Vinnie Branigan wrote:
Chris,
I've yet to discover one of those sorts of guys that makes models from bits of old wood. If there are any wood modellers out there.......
Vinnie
Here's one!

(I cut the wings from foam with a hot wire, but the remainder is old school balsa and fabric covering.)
We need
both the inexpensive Zvezda, Italeri and Monogram models as well as the "superkits" from Dragon and others. There is a common and reoccurring event throughout the pages of our INTRODUCTIONS forum. It is the modeler who last built something as a teen and has only recently returned to the hobby.
The things we built as kids were awful. The detail was awful. The colors were awful. The fit of the parts was awful. And their legacy was wonderful. Those awful kits planted within each of us the seeds of a future appreciation for how good things are today. They taught us how to rotate an object in 3 dimensions in our head. They taught us how to work with our hands. They taught us that we could do more than many adults thought us capable of doing. We needed those junk kits which could be purchased in exchange for mowing a neighbor's lawn or washing our parent's car so that we could emerge from a chrysalis of inactivity in the form of a modeler anxious to copy the tiniest bit of reality. I am certain that Da Vinci must have painted stick figures on stones before the mona lisa was created on canvas.

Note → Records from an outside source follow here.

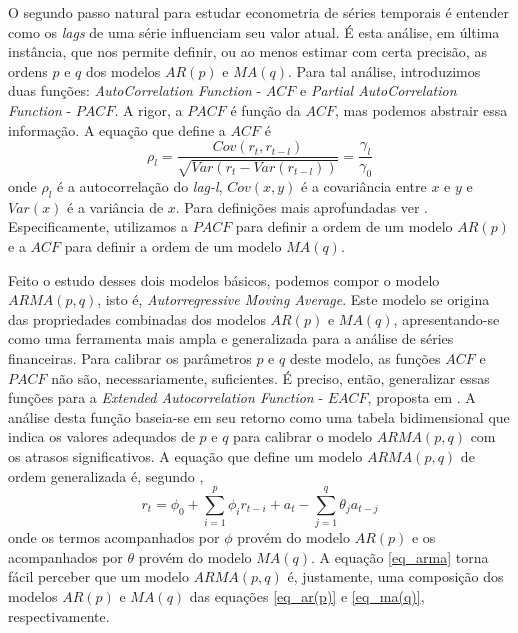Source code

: \documentclass[12pt]{article}
\begin{document}
O segundo passo natural para estudar econometria de séries temporais é entender como os \textit{lags} de uma série influenciam seu valor atual. É esta análise, em última instância, que nos permite definir, ou ao menos estimar com certa precisão, as ordens $p$ e $q$ dos modelos $AR(p)$ e $MA(q)$. Para tal análise, introduzimos duas funções: \textit{AutoCorrelation Function } - $ACF $ e \textit{Partial AutoCorrelation Function } - $ PACF $. A rigor, a $ PACF $ é função da $ ACF $, mas podemos abstrair essa informação. A equação que define a $ ACF $ é
\begin{equation}\label{eq_acf}
\rho_{l}=\dfrac{Cov(r_{t},r_{t-l})}{\sqrt{Var(r_{t}-Var(r_{t-l}))}}=\dfrac{\gamma_{l}}{\gamma_{0}}
\end{equation}
onde $\rho_{l}$ é a autocorrelação do \textit{lag-l}, $Cov(x,y)$ é a covariância entre $x$ e $y$ e $Var(x)$ é a variância de $x$. Para definições mais aprofundadas ver \cite{Tsay}. Especificamente, utilizamos a $PACF$ para definir a ordem de um modelo $AR(p)$ e a $ACF$ para definir a ordem de um modelo $MA(q)$.

Feito o estudo desses dois modelos básicos, podemos compor o modelo $ARMA(p,q)$, isto
é, \textit{Autorregressive Moving Average}. Este modelo se origina das propriedades combinadas
dos modelos $AR(p)$ e $MA(q)$, apresentando-se como uma ferramenta mais ampla e
generalizada para a análise de séries financeiras. Para calibrar os parâmetros $p$ e $q$ deste
modelo, as funções $ ACF $ e $ PACF $ não são, necessariamente, suficientes. É preciso, então,
generalizar essas funções para a \textit{Extended Autocorrelation Function }- $ EACF $, proposta em \cite{Tsay-Tiao1984}. A análise desta função baseia-se em seu retorno como uma tabela bidimensional que indica os valores adequados de $p$ e $q$ para calibrar o modelo $ARMA(p,q)$ com os atrasos significativos. A equação que define um modelo $ARMA(p,q)$ de ordem generalizada é, segundo \cite{Tsay},
\begin{equation}\label{eq_arma}
r_{t}=\phi_{0}+\sum_{i=1}^{p}\phi_{i}r_{t-i}+a_{t}-\sum_{j=1}^{q}\theta_{j}a_{t-j}
\end{equation}
onde os termos acompanhados por $\phi$ provém do modelo $AR(p)$ e os acompanhados por $\theta$ provém do modelo $MA(q)$. A equação \ref{eq_arma} torna fácil perceber que um modelo $ARMA(p,q)$ é, justamente, uma composição dos modelos $AR(p)$ e $MA(q)$ das equações \ref{eq_ar(p)} e \ref{eq_ma(q)}, respectivamente. 
\end{document}
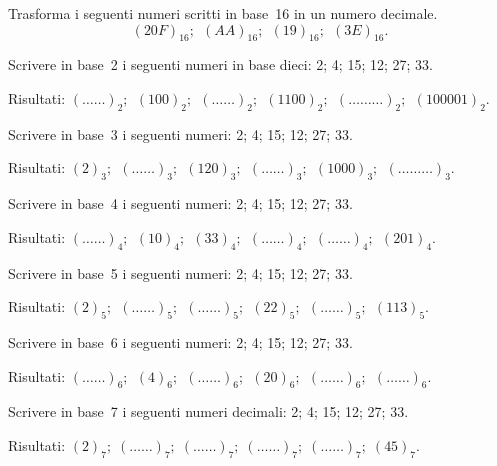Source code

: \begin{esercizio}
\label{ese:4.5}
Trasforma i seguenti numeri scritti in base~16 in un numero decimale.
\[(20F)_{16};\:\:(AA)_{16};\:\:(19)_{16};\:\:(3E)_{16}.\]
\end{esercizio}


\begin{esercizio}
\label{ese:4.6}
Scrivere in base~2 i seguenti numeri in base dieci: 2; 4; 15; 12; 27; 33.

Risultati:
$(\ldots\ldots)_{2};\:\:(100)_{2};\:\:(\ldots\ldots)_{2};\:\:(1100)_{2};\:\:(\ldots\ldots\ldots)_{2};\:\:(100001)_{2}$.
\end{esercizio}

\begin{esercizio}
\label{ese:4.7}
Scrivere in base~3 i seguenti numeri: 2; 4; 15; 12; 27; 33.

Risultati:
$(2)_{3};\:\:(\ldots\ldots)_{3};\:\:(120)_{3};\:\:(\ldots\ldots)_{3};\:\:(1000)_{3};\:\:(\ldots\ldots\ldots)_{3}$.
\end{esercizio}

\begin{esercizio}
\label{ese:4.8}
Scrivere in base~4 i seguenti numeri: 2; 4; 15; 12; 27; 33.

Risultati:
$(\ldots\ldots)_{4};\:\:(10)_{4};\:\:(33)_{4};\:\:(\ldots\ldots)_{4};\:\:(\ldots\ldots)_{4};\:\:(201)_{4}$.
\end{esercizio}

\begin{esercizio}
\label{ese:4.9}
Scrivere in base~5 i seguenti numeri: 2; 4; 15; 12; 27; 33.

Risultati:
$(2)_{5};\:\:(\ldots\ldots)_{5};\:\:(\ldots\ldots)_{5};\:\:(22)_{5};\:\:(\ldots\ldots)_{5};\:\:(113)_{5}$.
\end{esercizio}

\begin{esercizio}
\label{ese:4.10}
Scrivere in base~6 i seguenti numeri: 2; 4; 15; 12; 27; 33.

Risultati:
$(\ldots\ldots)_{6};\:\:(4)_{6};\:\:(\ldots\ldots)_{6};\:\:(20)_{6};\:\:(\ldots\ldots)_{6};\:\:(\ldots\ldots)_{6}$.
\end{esercizio}

\begin{esercizio}
\label{ese:4.11}
Scrivere in base~7 i seguenti numeri decimali: 2; 4; 15; 12; 27; 33.

Risultati:
$(2)_{7};\;(\ldots\ldots)_{7};\;(\ldots\ldots)_{7};\;(\ldots\ldots)_{7};\;(\ldots\ldots)_{7};\;(45)_{7}$.
\end{esercizio}


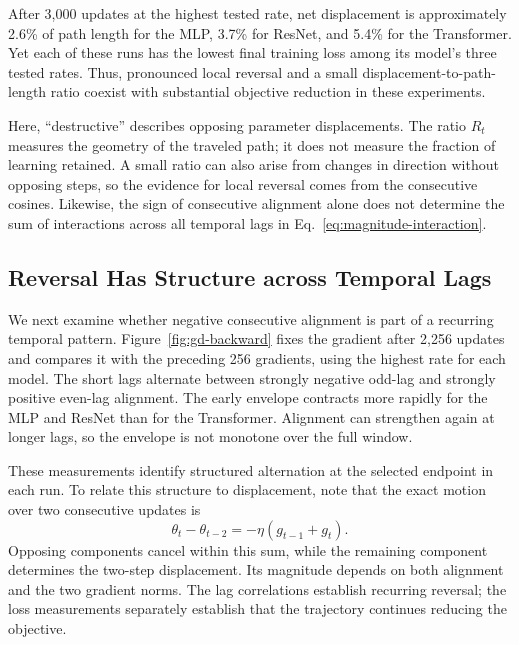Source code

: After 3,000 updates at the highest tested rate, net displacement is
approximately 2.6\% of path length for the MLP, 3.7\% for ResNet, and
5.4\% for the Transformer. Yet each of these runs has the lowest final
training loss among its model's three tested rates. Thus, pronounced
local reversal and a small displacement-to-path-length ratio coexist
with substantial objective reduction in these experiments.

Here, ``destructive'' describes opposing parameter displacements.
The ratio $R_t$ measures the geometry of the traveled path; it does not
measure the fraction of learning retained. A small ratio can also arise
from changes in direction without opposing steps, so the evidence for
local reversal comes from the consecutive cosines. Likewise, the sign
of consecutive alignment alone does not determine the sum of interactions
across all temporal lags in Eq.~\eqref{eq:magnitude-interaction}.

\subsection{Reversal Has Structure across Temporal Lags}

We next examine whether negative consecutive alignment is part of a
recurring temporal pattern. Figure~\ref{fig:gd-backward} fixes the gradient
after 2,256 updates and compares it with the preceding 256 gradients,
using the highest rate for each model. The short lags alternate between
strongly negative odd-lag and strongly positive even-lag alignment.
The early envelope contracts more rapidly for the MLP and ResNet than
for the Transformer. Alignment can strengthen again at longer lags,
so the envelope is not monotone over the full window.

These measurements identify structured alternation at the selected
endpoint in each run. To relate this structure to displacement, note
that the exact motion over two consecutive updates is
\begin{equation}
  \theta_t-\theta_{t-2}=-\eta(g_{t-1}+g_t).
  \label{eq:gd-two-step-displacement}
\end{equation}
Opposing components cancel within this sum, while the remaining
component determines the two-step displacement. Its magnitude depends
on both alignment and the two gradient norms. The lag correlations
establish recurring reversal; the loss measurements separately
establish that the trajectory continues reducing the objective.

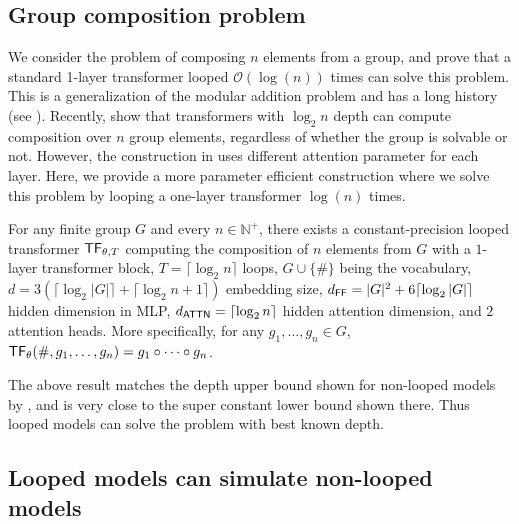 \subsection{Group composition problem}
We consider the problem of composing $n$ elements from a group, and prove that a standard 1-layer transformer looped $\mathcal{O}(\log(n))$ times can solve this problem. 
This is a generalization of the modular addition problem and has a long history (see ).
Recently, \citet{liu2022transformers} show that transformers with $\log_2 n$ depth can compute composition over $n$ group elements, regardless of whether the group is solvable or not. However, the construction in \citet{liu2022transformers} uses different attention parameter for each layer. Here, we provide a more parameter efficient construction where we solve this problem by looping a one-layer transformer $\log(n)$ times.
\begin{theorem}\label{thm:group_composition_log_depth}
    For any finite group $G$ and every $n\in\mathbb{N}^+$, there exists a constant-precision looped transformer $\mathsf{TF}_{\theta,T}$ computing the composition of $n$ elements from $G$ with a $1$-layer transformer block, $T=\lceil\log _2 n\rceil$ loops, $G\cup\{\#\}$ being the vocabulary, $d= 3\left(\lceil\log_2 |G|\rceil +\lceil\log_2 n+1\rceil\right)$ embedding size, $d_{\mathsf{FF}}=|G|^2 + 6\lceil\log_2 |G|\rceil$ hidden dimension in MLP, $d_{\mathsf{ATTN}}=\lceil\log_2 n\rceil$ hidden attention dimension, and $2$ attention heads. More specifically, for any $g_1,\ldots,g_n\in G$, $\mathsf{TF}_{\theta}(\#,g_1,\ldots, g_n) = g_1\circ\cdots \circ g_n$.
\end{theorem}

The above result matches the depth upper bound shown for non-looped models by \citet{liu2022transformers}, and is very close to the super constant lower bound shown there.
Thus looped models can solve the problem with best known depth.


\subsection{Looped models can simulate non-looped models}

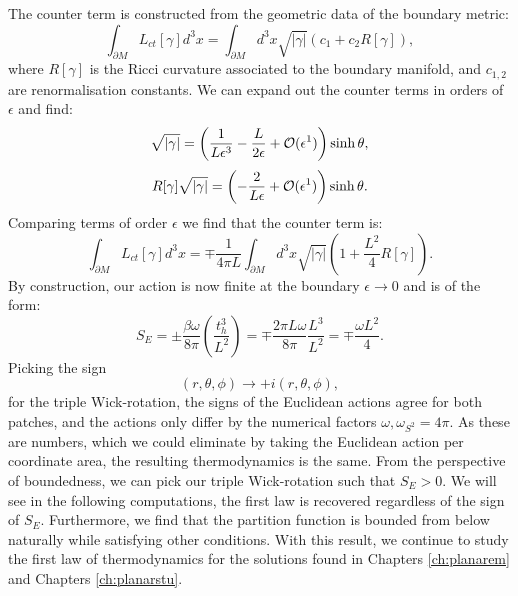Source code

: The counter term is constructed from the geometric data of the boundary metric:
\begin{equation*}
    \int_{\partial M}  L_{ct}[\gamma] d^3x  = \int_{\partial M}  d^3x \sqrt{|\gamma|} (c_1 + c_2 R[\gamma]),
\end{equation*}
where $R[\gamma]$ is the Ricci curvature associated to the boundary manifold, and $c_{1,2}$ are renormalisation constants. We can expand out the counter terms in orders of $\epsilon$ and find:
\begin{equation*}
    \sqrt{|\gamma|} = \left(\frac{1}{L \epsilon^3} - \frac{L}{2 \epsilon} + {\cal O}(\epsilon^1)  \right) \sinh \theta,
\end{equation*}
\begin{equation*}
    R[\gamma] \sqrt{|\gamma|} = \left(- \frac{2}{L \epsilon}  + {\cal O}(\epsilon^1)  \right)\sinh \theta.
\end{equation*}
Comparing terms of order $\epsilon$ we find that the counter term is:
\begin{equation*}
    \int_{\partial M}  L_{ct}[\gamma] d^3x  = \mp \frac{1}{4 \pi L} \int_{\partial M} d^3x \sqrt{|\gamma|} \left(1 +  \frac{L^2}{4} R[\gamma] \right).
\end{equation*}
By construction, our action is now finite at the boundary $\epsilon \rightarrow 0$ and is of the form:
\begin{equation*}
    S_E = \pm \frac{\beta \omega}{8 \pi} \left(\frac{t_h^3}{L^2} \right) = \mp \frac{2 \pi L \omega}{8 \pi} \frac{L^3}{L^2} = \mp \frac{\omega L^2}{4}.
\end{equation*}
Picking the sign
\begin{equation*}
    (r,\theta,\phi) \rightarrow + i (r,\theta,\phi), 
\end{equation*}
for the triple Wick-rotation, the signs of the Euclidean actions agree for both patches, and the actions only differ by the numerical factors $\omega, \omega_{S^2}=4\pi $. As these are numbers, which we could eliminate by taking the Euclidean action per coordinate area, the resulting thermodynamics is the same. From the perspective of boundedness, we can pick our triple Wick-rotation such that $S_E > 0$. We will see in the following computations, the first law is recovered regardless of the sign of $S_E$. Furthermore, we find that the partition function is bounded from below naturally while satisfying other conditions. With this result, we continue to study the first law of thermodynamics for the solutions found in Chapters \ref{ch:planarem} and Chapters \ref{ch:planarstu}.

Those low cost kits have largely disappeared from our corner stores as limited shelf space can only be allocated to those items which move quickly at the best profit margins. My real fear now is that we will lose all those low cost models from the shelves of our hobby shops as well. But I believe my fear unfounded. So long as there are kids, there will be a need, perhaps a shrinking need- but this is largely up to those of us in some way involved with the lives of children -for badly detailed models which will hang proudly from kite string stuck to bedroom ceilings in all their bare plastic and wrinkled decal glory.
So if you have an old kit, you know, that Revell P-51 which you are never, never, ever going to actually build, plant a seed and pass it on. That young person may not build your Revell kit. Then again, perhaps they will. And perhaps, when we are all too old, and blind, and our hands shake too badly to build anything but memories, we will find ourselves approached by a middle aged man with a spectacular something-or-other and he will say to us, "Hey there, do you remember that P-51 you gave me 30 years ago?"
The world is an ever changing place folks. We can whine about it of we can try to give it a little nudge in a favorable direction.
(My pedantic tirade is now complete. I am available for speaking engagements on most Fridays.)